And so it begins.
This week, the Pentagon unveiled its first-draft attempt at reconciling itself to a constrained defense budget, snipping about 5.5% off its initial wish list and requesting $523 billion in funding for fiscal 2013. Planned cuts include everything from delaying orders for a new aircraft carrier from Huntington Ingalls (NYSE: HII ) , to shrinking the Army by an additional 30,000 soldiers, to slowing down the rate of purchase of Lockheed Martin's (NYSE: LMT ) new F-35 stealth fighter jet.
So how does America do more with less? In part, by shifting defense dollars from high-cost manned weapons programs to lower-cost robotic ones.

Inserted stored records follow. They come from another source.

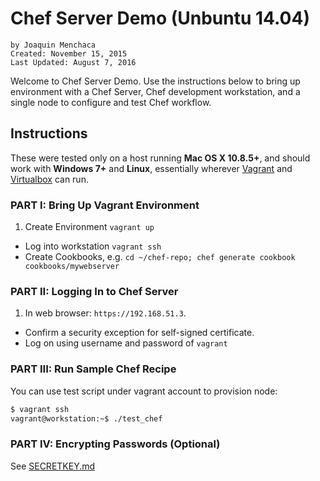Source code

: # **Chef Server Demo (Unbuntu 14.04)**
    by Joaquin Menchaca
    Created: November 15, 2015
    Last Updated: August 7, 2016

Welcome to Chef Server Demo.  Use the instructions below to bring up environment with a Chef Server, Chef development workstation, and a single node to configure and test Chef workflow.

## **Instructions**

These were tested only on a host running **Mac OS X 10.8.5+**, and should work with **Windows 7+** and **Linux**, essentially wherever [Vagrant](vagrantup.com) and [Virtualbox](https://www.virtualbox.org/wiki/Downloads) can run.

### **PART I: Bring Up Vagrant Environment**

1. Create Environment `vagrant up`
* Log into workstation `vagrant ssh`
* Create Cookbooks, e.g. `cd ~/chef-repo; chef generate cookbook cookbooks/mywebserver`

### **PART II: Logging In to Chef Server**

1. In web browser: `https://192.168.51.3`.
* Confirm a security exception for self-signed certificate.
* Log on using username and password of `vagrant`

### **PART III: Run Sample Chef Recipe**

You can use test script under vagrant account to provision node:

```bash
$ vagrant ssh
vagrant@workstation:~$ ./test_chef
```

### **PART IV: Encrypting Passwords** (Optional)

See [SECRETKEY.md](SECRETKEY.md)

Earlier this month, the U.S. Marine Corps announced a plan to weaponize more Textron (NYSE: TXT ) Shadow unmanned aerial vehicles. Historically, the Shadow has been used primarily as an observation platform. Unarmed, when it saw a bad guy it had to call for a more robust ally to come in and bomb it. Now, though, the Marines want to cut out the middleman and turn the Shadow into a "shooter" in its own right.

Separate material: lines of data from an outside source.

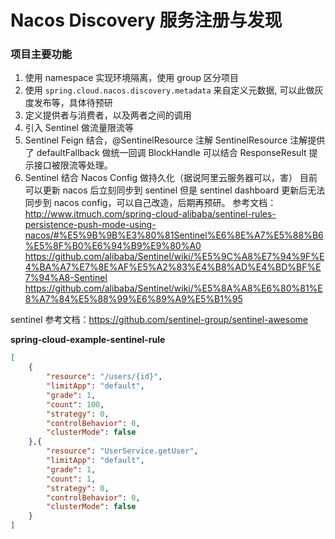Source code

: # Nacos Discovery 服务注册与发现


### 项目主要功能

1. 使用 namespace 实现环境隔离，使用 group 区分项目
2. 使用 `spring.cloud.nacos.discovery.metadata` 来自定义元数据, 可以此做灰度发布等，具体待预研
3. 定义提供者与消费者，以及两者之间的调用
4. 引入 Sentinel 做流量限流等
5. Sentinel Feign 结合，@SentinelResource 注解
    SentinelResource 注解提供了 defaultFallback 做统一回调
    BlockHandle 可以结合 ResponseResult 提示接口被限流等处理。
6. Sentinel 结合 Nacos Config 做持久化（据说阿里云服务器可以，害）
    目前可以更新 nacos 后立刻同步到 sentinel
    但是 sentinel dashboard 更新后无法同步到 nacos config，可以自己改造，后期再预研。
    参考文档：
    http://www.itmuch.com/spring-cloud-alibaba/sentinel-rules-persistence-push-mode-using-nacos/#%E5%9B%9B%E3%80%81Sentinel%E6%8E%A7%E5%88%B6%E5%8F%B0%E6%94%B9%E9%80%A0
    https://github.com/alibaba/Sentinel/wiki/%E5%9C%A8%E7%94%9F%E4%BA%A7%E7%8E%AF%E5%A2%83%E4%B8%AD%E4%BD%BF%E7%94%A8-Sentinel  
    https://github.com/alibaba/Sentinel/wiki/%E5%8A%A8%E6%80%81%E8%A7%84%E5%88%99%E6%89%A9%E5%B1%95
    
sentinel 参考文档：https://github.com/sentinel-group/sentinel-awesome

**spring-cloud-example-sentinel-rule**

```json
[
    {
        "resource": "/users/{id}",
        "limitApp": "default",
        "grade": 1,
        "count": 100,
        "strategy": 0,
        "controlBehavior": 0,
        "clusterMode": false
    },{
        "resource": "UserService.getUser",
        "limitApp": "default",
        "grade": 1,
        "count": 1,
        "strategy": 0,
        "controlBehavior": 0,
        "clusterMode": false
    }
]
```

The problem, of course, is that measuring just 11 feet from nose to tail, and with a wingspan of just 14 feet, the Shadow isn't much bigger than many missiles in the Pentagon's arsenal. It's far too small to carry most conventional munitions.

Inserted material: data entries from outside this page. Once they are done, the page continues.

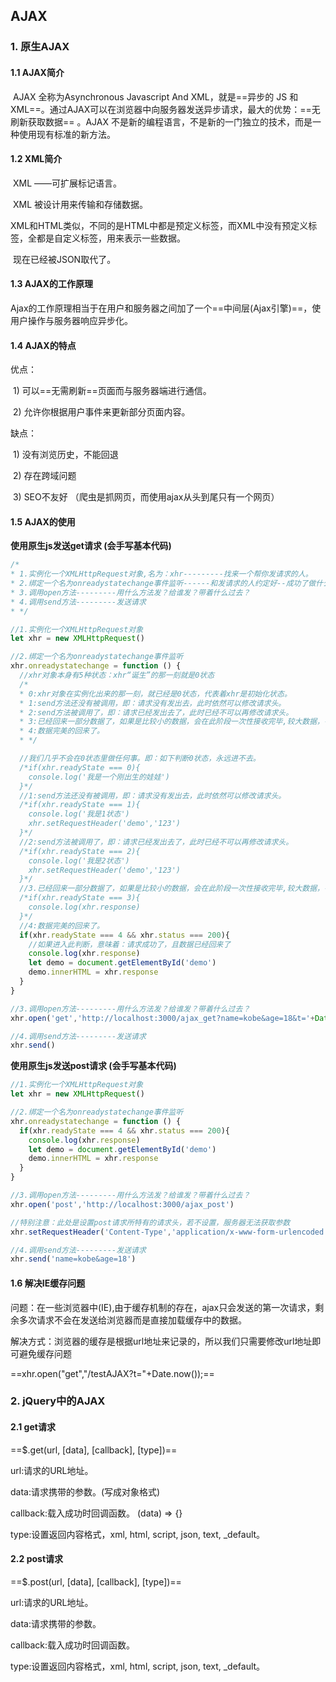 ## AJAX

### 1. 原生AJAX

#### 1.1 AJAX简介

​		AJAX 全称为Asynchronous Javascript And XML，就是==异步的 JS 和 XML==。通过AJAX可以在浏览器中向服务器发送异步请求，最大的优势：==无刷新获取数据== 。AJAX 不是新的编程语言，不是新的一门独立的技术，而是一种使用现有标准的新方法。

#### 1.2 XML简介

​		XML ——可扩展标记语言。

​		XML 被设计用来传输和存储数据。

​		XML和HTML类似，不同的是HTML中都是预定义标签，而XML中没有预定义标签，全都是自定义标签，用来表示一些数据。

​		现在已经被JSON取代了。

#### 1.3 AJAX的工作原理

​		Ajax的工作原理相当于在用户和服务器之间加了一个==中间层(Ajax引擎)==，使用户操作与服务器响应异步化。

#### 1.4 AJAX的特点

优点：

​		1)    可以==无需刷新==页面而与服务器端进行通信。

​		2)    允许你根据用户事件来更新部分页面内容。

缺点：

​		1)    没有浏览历史，不能回退

​		2)    存在跨域问题

​		3)    SEO不友好     （爬虫是抓网页，而使用ajax从头到尾只有一个网页）

#### 1.5 AJAX的使用

**使用原生js发送get请求  (会手写基本代码)**

```js
/*
* 1.实例化一个XMLHttpRequest对象,名为：xhr---------找来一个帮你发请求的人。
* 2.绑定一个名为onreadystatechange事件监听------和发请求的人约定好--成功了做什么，失败了做什么。
* 3.调用open方法---------用什么方法发？给谁发？带着什么过去？
* 4.调用send方法---------发送请求
* */

//1.实例化一个XMLHttpRequest对象
let xhr = new XMLHttpRequest()

//2.绑定一个名为onreadystatechange事件监听
xhr.onreadystatechange = function () {
  //xhr对象本身有5种状态：xhr“诞生”的那一刻就是0状态
  /*
  * 0:xhr对象在实例化出来的那一刻，就已经是0状态，代表着xhr是初始化状态。
  * 1:send方法还没有被调用，即：请求没有发出去，此时依然可以修改请求头。
  * 2:send方法被调用了，即：请求已经发出去了，此时已经不可以再修改请求头。
  * 3:已经回来一部分数据了，如果是比较小的数据，会在此阶段一次性接收完毕,较大数据，有待于进一步接收。
  * 4:数据完美的回来了。
  * */

  //我们几乎不会在0状态里做任何事。即：如下判断0状态，永远进不去。
  /*if(xhr.readyState === 0){
    console.log('我是一个刚出生的娃娃')
  }*/
  //1:send方法还没有被调用，即：请求没有发出去，此时依然可以修改请求头。
  /*if(xhr.readyState === 1){
    console.log('我是1状态')
    xhr.setRequestHeader('demo','123')
  }*/
  //2:send方法被调用了，即：请求已经发出去了，此时已经不可以再修改请求头。
  /*if(xhr.readyState === 2){
    console.log('我是2状态')
    xhr.setRequestHeader('demo','123')
  }*/
  //3.已经回来一部分数据了，如果是比较小的数据，会在此阶段一次性接收完毕,较大数据，有待于进一步接收。
  /*if(xhr.readyState === 3){
    console.log(xhr.response)
  }*/
  //4:数据完美的回来了。
  if(xhr.readyState === 4 && xhr.status === 200){
    //如果进入此判断，意味着：请求成功了，且数据已经回来了
    console.log(xhr.response)
    let demo = document.getElementById('demo')
    demo.innerHTML = xhr.response
  }
}

//3.调用open方法---------用什么方法发？给谁发？带着什么过去？
xhr.open('get','http://localhost:3000/ajax_get?name=kobe&age=18&t='+Date.now())

//4.调用send方法---------发送请求
xhr.send()
```

**使用原生js发送post请求  (会手写基本代码)**

```js
//1.实例化一个XMLHttpRequest对象
let xhr = new XMLHttpRequest()

//2.绑定一个名为onreadystatechange事件监听
xhr.onreadystatechange = function () {
  if(xhr.readyState === 4 && xhr.status === 200){
    console.log(xhr.response)
    let demo = document.getElementById('demo')
    demo.innerHTML = xhr.response
  }
}

//3.调用open方法---------用什么方法发？给谁发？带着什么过去？
xhr.open('post','http://localhost:3000/ajax_post')

//特别注意：此处是设置post请求所特有的请求头，若不设置，服务器无法获取参数
xhr.setRequestHeader('Content-Type','application/x-www-form-urlencoded')

//4.调用send方法---------发送请求
xhr.send('name=kobe&age=18')
```

#### 1.6 解决IE缓存问题

问题：在一些浏览器中(IE),由于缓存机制的存在，ajax只会发送的第一次请求，剩余多次请求不会在发送给浏览器而是直接加载缓存中的数据。

解决方式：浏览器的缓存是根据url地址来记录的，所以我们只需要修改url地址即可避免缓存问题

==xhr.open("get","/testAJAX?t="+Date.now());==



### 2. jQuery中的AJAX

#### 2.1 get请求

==$.get(url, [data], [callback], [type])==

url:请求的URL地址。

data:请求携带的参数。(写成对象格式)

callback:载入成功时回调函数。 (data) => {}

type:设置返回内容格式，xml, html, script, json, text, _default。

#### 2.2 post请求

==$.post(url, [data], [callback], [type])==

url:请求的URL地址。

data:请求携带的参数。

callback:载入成功时回调函数。

type:设置返回内容格式，xml, html, script, json, text, _default。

Solution: Build smaller bombs.
The Pentagon has already tasked Alliant Techsystems (NYSE: ATK ) and Raytheon (NYSE: RTN ) with developing miniature guided bombs (25 pounds and less), which are small enough to be carried and deployed by the Shadow. Currently, the Marines are testing a third munition "developed and fielded in secrecy" by an unknown third party. If it works, and proves the concept that small UAVs like the Shadow can operate as armed drones in their own right, this should result in new sales opportunities for the major defense weapons makers.
Not just with the Marines, either. The Army and Navy also use unmanned, unarmed drones at present. But proof that the Shadow can be weaponized could result in greater use of drones in armed operations -- and potentially, greater savings over manned weapons systems for the U.S. taxpayer.